━━━━━ DATASET EXCERPTS ━━━━━
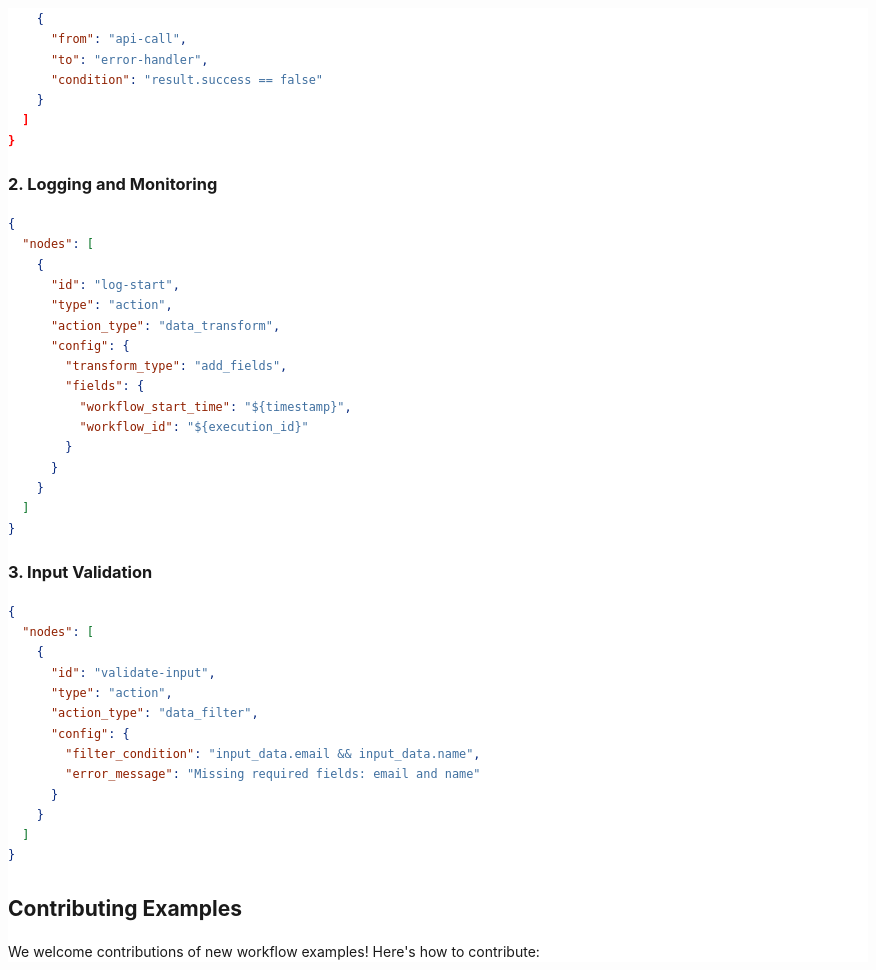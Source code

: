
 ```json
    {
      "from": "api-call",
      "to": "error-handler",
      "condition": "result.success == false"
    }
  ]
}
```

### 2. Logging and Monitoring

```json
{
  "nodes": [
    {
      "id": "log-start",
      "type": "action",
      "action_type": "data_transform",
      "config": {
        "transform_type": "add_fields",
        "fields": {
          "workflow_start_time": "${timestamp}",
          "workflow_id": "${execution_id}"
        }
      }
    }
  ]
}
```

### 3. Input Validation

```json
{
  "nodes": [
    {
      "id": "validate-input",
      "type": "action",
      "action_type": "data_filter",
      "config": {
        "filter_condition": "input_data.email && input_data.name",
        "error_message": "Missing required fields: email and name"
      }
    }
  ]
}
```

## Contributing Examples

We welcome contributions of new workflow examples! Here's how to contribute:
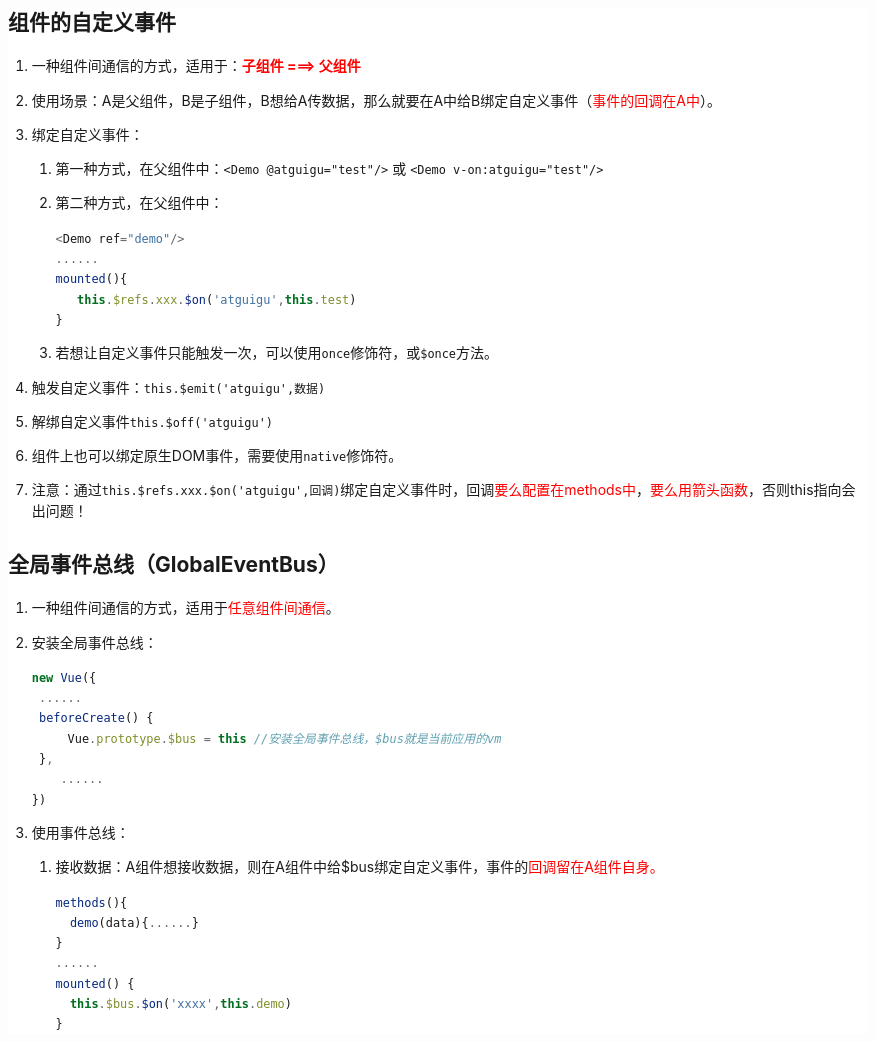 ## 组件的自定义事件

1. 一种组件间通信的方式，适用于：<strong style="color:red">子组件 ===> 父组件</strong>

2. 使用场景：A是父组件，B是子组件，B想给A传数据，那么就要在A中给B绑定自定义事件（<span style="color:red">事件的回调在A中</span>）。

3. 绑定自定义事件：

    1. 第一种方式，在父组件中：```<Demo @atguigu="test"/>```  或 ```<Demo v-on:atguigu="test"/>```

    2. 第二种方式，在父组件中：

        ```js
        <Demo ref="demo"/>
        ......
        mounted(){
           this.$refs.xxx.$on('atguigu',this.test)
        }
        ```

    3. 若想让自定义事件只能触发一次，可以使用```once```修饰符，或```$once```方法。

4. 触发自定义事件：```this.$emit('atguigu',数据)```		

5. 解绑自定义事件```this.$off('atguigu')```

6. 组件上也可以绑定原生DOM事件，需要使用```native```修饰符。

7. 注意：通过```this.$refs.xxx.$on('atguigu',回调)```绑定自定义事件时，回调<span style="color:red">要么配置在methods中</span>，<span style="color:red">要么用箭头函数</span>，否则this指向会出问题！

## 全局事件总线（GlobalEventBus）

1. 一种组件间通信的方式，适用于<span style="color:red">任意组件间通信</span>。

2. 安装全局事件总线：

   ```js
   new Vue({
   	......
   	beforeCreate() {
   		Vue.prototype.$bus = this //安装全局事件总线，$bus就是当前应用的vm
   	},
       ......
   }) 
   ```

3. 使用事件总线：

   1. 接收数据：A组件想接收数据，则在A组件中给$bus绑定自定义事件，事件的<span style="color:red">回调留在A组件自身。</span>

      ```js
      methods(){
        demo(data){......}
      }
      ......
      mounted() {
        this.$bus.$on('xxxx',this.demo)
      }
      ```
━━━━━
-- WHAT YOU HAVE TO DO --
Copy out the data exactly and keep the pictures out.

-- TASK ANSWER --
Source code

:
 ```json
    {
      "from": "api-call",
      "to": "error-handler",
      "condition": "result.success == false"
    }
  ]
}
```

### 2. Logging and Monitoring

```json
{
  "nodes": [
    {
      "id": "log-start",
      "type": "action",
      "action_type": "data_transform",
      "config": {
        "transform_type": "add_fields",
        "fields": {
          "workflow_start_time": "${timestamp}",
          "workflow_id": "${execution_id}"
        }
      }
    }
  ]
}
```

### 3. Input Validation

```json
{
  "nodes": [
    {
      "id": "validate-input",
      "type": "action",
      "action_type": "data_filter",
      "config": {
        "filter_condition": "input_data.email && input_data.name",
        "error_message": "Missing required fields: email and name"
      }
    }
  ]
}
```

## Contributing Examples

We welcome contributions of new workflow examples! Here's how to contribute:
 ## 组件的自定义事件

1. 一种组件间通信的方式，适用于：<strong style="color:red">子组件 ===> 父组件</strong>

2. 使用场景：A是父组件，B是子组件，B想给A传数据，那么就要在A中给B绑定自定义事件（<span style="color:red">事件的回调在A中</span>）。

3. 绑定自定义事件：

    1. 第一种方式，在父组件中：```<Demo @atguigu="test"/>```  或 ```<Demo v-on:atguigu="test"/>```

    2. 第二种方式，在父组件中：

        ```js
        <Demo ref="demo"/>
        ......
        mounted(){
           this.$refs.xxx.$on('atguigu',this.test)
        }
        ```

    3. 若想让自定义事件只能触发一次，可以使用```once```修饰符，或```$once```方法。

4. 触发自定义事件：```this.$emit('atguigu',数据)```		

5. 解绑自定义事件```this.$off('atguigu')```

6. 组件上也可以绑定原生DOM事件，需要使用```native```修饰符。

7. 注意：通过```this.$refs.xxx.$on('atguigu',回调)```绑定自定义事件时，回调<span style="color:red">要么配置在methods中</span>，<span style="color:red">要么用箭头函数</span>，否则this指向会出问题！

## 全局事件总线（GlobalEventBus）

1. 一种组件间通信的方式，适用于<span style="color:red">任意组件间通信</span>。

2. 安装全局事件总线：

   ```js
   new Vue({
   	......
   	beforeCreate() {
   		Vue.prototype.$bus = this //安装全局事件总线，$bus就是当前应用的vm
   	},
       ......
   }) 
   ```

3. 使用事件总线：

   1. 接收数据：A组件想接收数据，则在A组件中给$bus绑定自定义事件，事件的<span style="color:red">回调留在A组件自身。</span>

      ```js
      methods(){
        demo(data){......}
      }
      ......
      mounted() {
        this.$bus.$on('xxxx',this.demo)
      }
      ```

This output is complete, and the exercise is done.